[WHAT IS REQUIRED] Your task is to copy each line of the material that includes "generator".

[MATERIAL FOR THIS TASK]
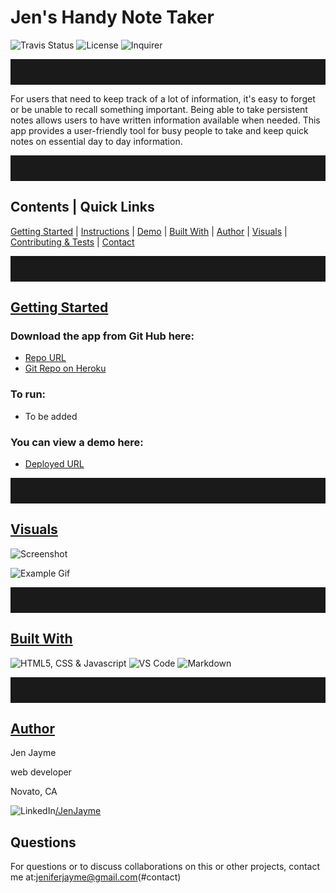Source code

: 

<style>

hr {
    clear: both;
    padding-top: 20px;
    padding-bottom: 20px;
  };

img[src*="#visuals"] {
    width:600px;
 };

img[src*="#icons"] {
    height: 60px;
    float: left;
    clear: right;
};

img[src*="#profile-pic"] {
    height: 70px;
    float: left;
    display: block;
    border-radius: 50%
};

img[src*="#li-logo"] {
    height: 15px;
};
 </style>

# Jen's Handy Note Taker
![Travis Status](https://img.shields.io/travis/:jenjayme/:readme-generator)
![License](https://img.shields.io/github/license/jenjayme/readme-generator)
![Inquirer](https://img.shields.io/npm/v/inquirer)
<hr>

For users that need to keep track of a lot of information, it's easy to forget or be unable to recall something important. Being able to take persistent notes allows users to have written information available when needed.  This app provides a user-friendly tool for busy people to take and keep quick notes on essential day to day information.

<hr>

## Contents | Quick Links
[Getting Started](#start)     |     [Instructions](#instruct)     |     [Demo](#demo)     |     [Built With](#built)     |     [Author](#author)     |     [Visuals](#visuals)     |     [Contributing & Tests](Contributing.md)     |     [Contact](#contact)

<hr>

## [Getting Started](#start)

### Download the app from Git Hub here:
* [Repo URL](https://github.com/jenjayme/note-taker/)
* [Git Repo on Heroku](https://git.heroku.com/jens-note-taker.git#demo)

### To run: 
* To be added

### You can view a demo here: 
* [Deployed URL](https://git.heroku.com/jens-note-taker.git#demo)

<hr>

## [Visuals](#visuals)

![Screenshot](images/screenshot.png#visuals)

![Example Gif](images/example.gif#visuals)

<hr>

## [Built With](#built)
![HTML5, CSS & Javascript](images/ic-html-css-js.png#icons)
![VS Code](images/ic-vscode.png#icons)
![Markdown](images/ic-md.png#icons)

<hr>

## [Author](#author)
Jen Jayme

web developer

Novato, CA

![LinkedIn](images/li-logo.png#li-logo)[/JenJayme](https://www.linkedin.com/in/jenjayme)

## Questions
For questions or to discuss collaborations on this or other projects, contact me at:jeniferjayme@gmail.com(#contact)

[OUTPUT FOR THIS EXERCISE]
![Travis Status](https://img.shields.io/travis/:jenjayme/:readme-generator)
![License](https://img.shields.io/github/license/jenjayme/readme-generator)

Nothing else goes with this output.